As my colleague Stephen said last week, everyone has interesting data. When I was at O’Reilly’s Strata conference earlier this month, I was fortunate enough to meet Karl Van den Bergh of Jaspersoft, a business intelligence company that says it makes the world’s most popular BI software. But it turns out that Jaspersoft has some very interesting data that’s relevant far beyond its own arena — because its software can connect to any number of data sources, including a number of NoSQL databases. They’ve taken one approach to it by creating a “Big Data Index” that has some time-series data. Karl was kind enough to share this data with us, so we’ll be taking a few different approaches to looking at it over the next few weeks. At this first pass, we’ll just look at a summary of the total downloads between January 2011 and March 2012:
What’s striking about this is the broad consistency it shows with data from other sources as well as my intuitive expectation that Hadoop, Mongo, and Cassandra would show up at the top of the list. Some interesting points are the relative popularities:
- Hadoop and Mongo are quite similar;
- Cassandra was surprisingly low, to me, although it’s quite competitive with CouchDB;
- Redis shows a fairly strong placement, supporting its status as an up-and-comer;
I split the Hadoop downloads into a stacked histogram showing Hive, HBase and Avro separately. Over this time span, the more SQL-like Hive beat out HBase with 50% more downloads: 3,682 to 2,360. This could be a reflection of the growing popularity of Big Data applications for people new to the Hadoop ecosystem, who are looking for a familiar toolset to lower the barrier to entry. Avro, which you may not have heard of, is a serialization format for Hadoop that’s designed for data-intensive applications, so it’s no surprise that a niche use case shows less popularity than the more broadly applicable HBase and Hive methods for accessing Hadoop.

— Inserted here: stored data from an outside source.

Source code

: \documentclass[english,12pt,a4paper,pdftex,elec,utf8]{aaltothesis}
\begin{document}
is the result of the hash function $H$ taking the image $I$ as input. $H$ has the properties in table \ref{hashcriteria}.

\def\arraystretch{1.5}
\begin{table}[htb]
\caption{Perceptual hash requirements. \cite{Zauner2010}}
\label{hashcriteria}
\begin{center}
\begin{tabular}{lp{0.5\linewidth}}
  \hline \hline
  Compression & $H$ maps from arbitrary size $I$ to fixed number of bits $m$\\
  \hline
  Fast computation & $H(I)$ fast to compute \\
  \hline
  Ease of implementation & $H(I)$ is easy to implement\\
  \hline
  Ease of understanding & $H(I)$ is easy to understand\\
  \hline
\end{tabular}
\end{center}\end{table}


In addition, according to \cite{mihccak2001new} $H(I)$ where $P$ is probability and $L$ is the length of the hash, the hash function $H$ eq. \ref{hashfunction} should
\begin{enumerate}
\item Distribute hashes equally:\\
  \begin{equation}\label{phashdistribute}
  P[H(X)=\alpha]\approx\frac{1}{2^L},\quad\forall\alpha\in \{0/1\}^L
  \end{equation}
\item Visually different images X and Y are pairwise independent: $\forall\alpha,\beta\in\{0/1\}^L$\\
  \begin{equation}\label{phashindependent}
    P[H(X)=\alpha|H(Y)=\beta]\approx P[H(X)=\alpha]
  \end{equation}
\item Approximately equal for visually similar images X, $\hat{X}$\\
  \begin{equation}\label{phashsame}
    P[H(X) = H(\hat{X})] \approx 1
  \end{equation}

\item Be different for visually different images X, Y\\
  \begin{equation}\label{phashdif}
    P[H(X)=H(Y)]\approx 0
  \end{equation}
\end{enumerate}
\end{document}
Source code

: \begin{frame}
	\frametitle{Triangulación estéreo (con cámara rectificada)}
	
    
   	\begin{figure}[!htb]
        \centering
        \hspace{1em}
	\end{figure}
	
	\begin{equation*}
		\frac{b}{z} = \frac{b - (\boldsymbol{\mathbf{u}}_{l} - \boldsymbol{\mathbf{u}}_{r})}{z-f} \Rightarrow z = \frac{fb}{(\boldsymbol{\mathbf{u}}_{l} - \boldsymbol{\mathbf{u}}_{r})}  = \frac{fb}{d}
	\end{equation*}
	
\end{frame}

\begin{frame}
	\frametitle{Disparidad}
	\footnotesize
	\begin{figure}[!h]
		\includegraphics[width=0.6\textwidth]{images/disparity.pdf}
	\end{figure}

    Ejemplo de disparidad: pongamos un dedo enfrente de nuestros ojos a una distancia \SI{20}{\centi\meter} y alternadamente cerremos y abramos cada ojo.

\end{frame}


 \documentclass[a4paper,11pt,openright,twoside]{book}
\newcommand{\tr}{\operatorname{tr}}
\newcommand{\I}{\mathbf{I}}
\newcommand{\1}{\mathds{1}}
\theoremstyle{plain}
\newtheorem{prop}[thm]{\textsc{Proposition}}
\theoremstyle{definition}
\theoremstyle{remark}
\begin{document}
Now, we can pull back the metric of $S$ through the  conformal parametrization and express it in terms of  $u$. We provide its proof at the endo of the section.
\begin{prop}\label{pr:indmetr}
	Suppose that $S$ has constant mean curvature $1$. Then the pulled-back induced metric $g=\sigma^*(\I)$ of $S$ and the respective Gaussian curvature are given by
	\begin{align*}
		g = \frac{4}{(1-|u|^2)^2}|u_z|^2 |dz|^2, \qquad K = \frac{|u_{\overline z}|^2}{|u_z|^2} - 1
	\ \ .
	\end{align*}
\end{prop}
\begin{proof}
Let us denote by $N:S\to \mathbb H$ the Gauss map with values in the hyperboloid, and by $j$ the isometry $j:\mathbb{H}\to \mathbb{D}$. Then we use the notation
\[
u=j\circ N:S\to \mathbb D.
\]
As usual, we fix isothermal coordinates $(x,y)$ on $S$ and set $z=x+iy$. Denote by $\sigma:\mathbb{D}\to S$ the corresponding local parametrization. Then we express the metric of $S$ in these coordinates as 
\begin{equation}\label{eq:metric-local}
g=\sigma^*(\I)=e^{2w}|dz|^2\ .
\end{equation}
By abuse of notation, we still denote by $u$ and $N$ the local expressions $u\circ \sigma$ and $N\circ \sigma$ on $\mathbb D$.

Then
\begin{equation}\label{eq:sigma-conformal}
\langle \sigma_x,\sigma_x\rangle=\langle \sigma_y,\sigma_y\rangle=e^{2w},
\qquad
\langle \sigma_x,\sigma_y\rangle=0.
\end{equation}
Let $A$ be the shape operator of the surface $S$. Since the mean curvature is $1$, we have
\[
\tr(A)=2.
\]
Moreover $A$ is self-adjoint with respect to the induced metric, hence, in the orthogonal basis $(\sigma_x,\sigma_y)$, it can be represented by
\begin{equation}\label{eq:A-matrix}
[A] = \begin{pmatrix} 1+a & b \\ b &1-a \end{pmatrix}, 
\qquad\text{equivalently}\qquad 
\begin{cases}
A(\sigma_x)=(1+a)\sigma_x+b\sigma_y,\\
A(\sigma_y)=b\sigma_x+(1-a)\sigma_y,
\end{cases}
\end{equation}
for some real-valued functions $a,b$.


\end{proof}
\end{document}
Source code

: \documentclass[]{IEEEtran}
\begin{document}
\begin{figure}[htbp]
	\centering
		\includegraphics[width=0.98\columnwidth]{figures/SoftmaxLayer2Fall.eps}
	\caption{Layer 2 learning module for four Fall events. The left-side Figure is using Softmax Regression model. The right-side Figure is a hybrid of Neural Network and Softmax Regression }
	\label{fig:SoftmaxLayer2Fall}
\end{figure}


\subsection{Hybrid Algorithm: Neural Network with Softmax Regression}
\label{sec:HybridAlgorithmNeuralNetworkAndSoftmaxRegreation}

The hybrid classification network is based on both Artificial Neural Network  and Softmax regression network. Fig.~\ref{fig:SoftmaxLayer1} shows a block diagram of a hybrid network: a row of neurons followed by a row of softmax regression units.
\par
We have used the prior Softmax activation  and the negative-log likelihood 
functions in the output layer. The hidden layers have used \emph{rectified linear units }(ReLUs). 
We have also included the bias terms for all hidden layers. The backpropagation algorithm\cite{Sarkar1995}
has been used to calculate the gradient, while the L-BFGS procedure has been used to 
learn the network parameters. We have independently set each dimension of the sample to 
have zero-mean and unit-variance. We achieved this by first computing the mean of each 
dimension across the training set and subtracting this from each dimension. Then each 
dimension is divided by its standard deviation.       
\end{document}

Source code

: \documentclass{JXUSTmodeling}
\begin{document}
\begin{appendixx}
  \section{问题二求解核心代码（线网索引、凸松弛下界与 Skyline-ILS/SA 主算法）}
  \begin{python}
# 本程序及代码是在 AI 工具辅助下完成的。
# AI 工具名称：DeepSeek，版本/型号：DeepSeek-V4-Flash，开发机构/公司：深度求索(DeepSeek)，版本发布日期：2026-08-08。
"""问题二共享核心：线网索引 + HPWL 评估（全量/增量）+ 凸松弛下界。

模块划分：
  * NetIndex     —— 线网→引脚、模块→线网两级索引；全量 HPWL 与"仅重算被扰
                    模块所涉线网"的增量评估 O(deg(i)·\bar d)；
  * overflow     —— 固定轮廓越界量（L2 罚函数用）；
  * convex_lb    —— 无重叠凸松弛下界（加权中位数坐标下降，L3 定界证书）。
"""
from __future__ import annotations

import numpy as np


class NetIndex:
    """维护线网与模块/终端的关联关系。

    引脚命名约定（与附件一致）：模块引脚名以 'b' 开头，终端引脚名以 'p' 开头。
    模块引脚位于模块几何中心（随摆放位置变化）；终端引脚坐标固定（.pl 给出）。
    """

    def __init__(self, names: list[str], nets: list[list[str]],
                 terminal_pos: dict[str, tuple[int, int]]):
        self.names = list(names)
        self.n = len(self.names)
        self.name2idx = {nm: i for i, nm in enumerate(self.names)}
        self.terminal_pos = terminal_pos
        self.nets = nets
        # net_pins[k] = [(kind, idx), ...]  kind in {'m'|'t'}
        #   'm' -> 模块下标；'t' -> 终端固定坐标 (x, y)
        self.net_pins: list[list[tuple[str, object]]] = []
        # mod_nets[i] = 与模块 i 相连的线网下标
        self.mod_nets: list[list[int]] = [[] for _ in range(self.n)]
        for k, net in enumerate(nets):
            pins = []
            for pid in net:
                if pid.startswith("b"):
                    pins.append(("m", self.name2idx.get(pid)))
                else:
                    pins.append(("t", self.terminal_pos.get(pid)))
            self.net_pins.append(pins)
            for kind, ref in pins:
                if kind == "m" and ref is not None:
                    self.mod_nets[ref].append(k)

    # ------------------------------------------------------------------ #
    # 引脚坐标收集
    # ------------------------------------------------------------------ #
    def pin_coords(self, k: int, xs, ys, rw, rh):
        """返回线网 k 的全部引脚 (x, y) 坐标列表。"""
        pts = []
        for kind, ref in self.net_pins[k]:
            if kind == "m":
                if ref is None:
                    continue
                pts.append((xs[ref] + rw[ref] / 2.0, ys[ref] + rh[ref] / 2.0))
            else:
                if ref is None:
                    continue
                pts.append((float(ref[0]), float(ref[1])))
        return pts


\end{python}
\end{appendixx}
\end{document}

The thing that’s particularly powerful about this data is that everyone has something like it. Whether it’s download statistics or web traffic, it can all provide useful insights — especially when combined with other data like we can do with RedMonk Analytics.
Disclosure: Jaspersoft is not a client. Hadoop distributor Cloudera as well as MongoDB-based 10gen are both clients, but Cassandra support company DataStax is not.